Domingo 20 de abril de 2008

Amigos y lectores recuerdan al poeta en el Palacio de Bellas Artes

juan.solis@eluniversal.com.mx

“Y en este mismo instante, alguien me deletrea”, dice el poeta Octavio Paz desde la pantalla. Y es verdad. Lo deletrean, lo evocan, lo citan, lo recuerdan, lo extrañan y lo exigen sus amigos, colaboradores y lectores, reunidos la noche de ayer en el Palacio de Bellas Artes, para ofrecerle un homenaje a 10 años de su muerte.

El acto, que por momentos resultó conmovedor hasta las lágrimas para algunos de los participantes, reunió a funcionarios como Sergio Vela, presidente del Consejo Nacional para la Cultura y las Artes, Teresa Franco, directora del Instituto Nacional de Bellas Artes, Consuelo Sáizar, directora del Fondo de Cultura Económica y Marie José Paz, viuda del poeta y ensayista.
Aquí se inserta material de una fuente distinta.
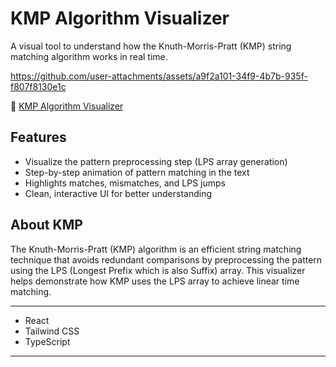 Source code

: # KMP Algorithm Visualizer

A visual tool to understand how the Knuth-Morris-Pratt (KMP) string matching algorithm works in real time.

https://github.com/user-attachments/assets/a9f2a101-34f9-4b7b-935f-f807f8130e1c

🔗 [KMP Algorithm Visualizer](https://kmp-algorithm-visualizer.vercel.app/)

## Features

- Visualize the pattern preprocessing step (LPS array generation)
- Step-by-step animation of pattern matching in the text
- Highlights matches, mismatches, and LPS jumps
- Clean, interactive UI for better understanding


## About KMP

The Knuth-Morris-Pratt (KMP) algorithm is an efficient string matching technique that avoids redundant comparisons by preprocessing the pattern using the LPS (Longest Prefix which is also Suffix) array. This visualizer helps demonstrate how KMP uses the LPS array to achieve linear time matching.

---

- React
- Tailwind CSS
- TypeScript

---

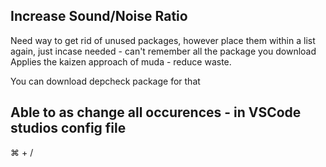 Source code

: ## Increase Sound/Noise Ratio

Need way to get rid of unused packages, however place them within a list again, just incase needed - can't remember all the package you download
Applies the kaizen approach of muda - reduce waste. 

You can download depcheck package for that

## Able to as change all occurences - in VSCode studios config file

⌘ + /
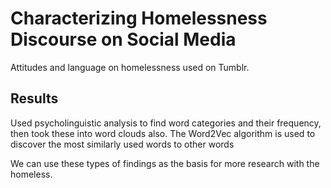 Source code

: # Characterizing Homelessness Discourse on Social Media

Attitudes and language on homelessness used on Tumblr.

## Results

Used psycholinguistic analysis to find word categories and their frequency, then took these into word clouds also. The
Word2Vec algorithm is used to discover the most similarly used words to other words

We can use these types of findings as the basis for more research with the homeless.
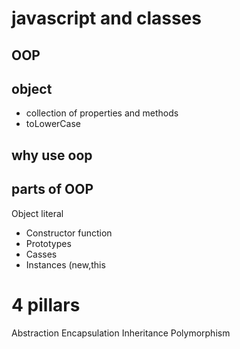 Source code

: # javascript and classes

## OOP

## object
- collection of properties and methods
- toLowerCase

## why use oop

## parts of OOP
Object literal

- Constructor function
- Prototypes
- Casses
- Instances (new,this

# 4 pillars
Abstraction
Encapsulation
Inheritance
Polymorphism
El homenaje inició con una gran ovación en el momento en que una fotografía de Paz se proyectó en el escenario. Después de un minuto de silencio en su memoria, vino la palabra. Enrique Krauze, su amigo y colaborador, fue el primero en hablar.

Dijo que el poeta irradiaba luz intelectual y que no era un hombre de paz, sino de guerra e indignación contra la mentira. Se refirió a la orfandad intelectual en que dejó Paz a sus amigos luego de su muerte.

“La orfandad intelectual es una oquedad y una soledad deprimidas por el silencio, un silencio estruendoso que es la otra cara de un deseo acuciante de hablar, de volver a hablar con el maestro, aunque sea una vez más.”

Al final de su discurso, Krauze hizo una referencia indirecta a la situación política que vive el país. Recordó que en sus últimos días Paz le preguntó, refiriéndose a México, ¿Qué va a pasar?, y dijo que aún no tiene la respuesta.

“Como el poema de Paz, nuestra sino político e histórico se ha topado con dos caminos: el Sí y el No. El Sí es la convivencia tolerante, la que dialoga, la civilizada. El No es el eterno retorno de lo mismo: la violencia, los caudillos, las fiestas trágicas, los mitos. No desde la borrosa patria de los muertos, sí desde la luz solar de su obra, Octavio Paz nos invita a optar resueltamente por el camino del Sí. La moneda está en el aire, pero nosotros somos la moneda. Águila o sol.”

A través de videos ofrecieron sus testimonios el escritor Juan Goytisolo, el historiador Hugh Thomas, el filósofo Ramón Xirau y el poeta Tomás Segovia.

Uno a uno fueron leyendo sus discursos. El premio Nobel Derek Walcott leyó algunos versos de la traducción que hizo de Piedra de Sol y otros más de su propio poema Omeros.

La velada culminó con la interpretación de la obra Manantial de soles, de Manuel Enríquez.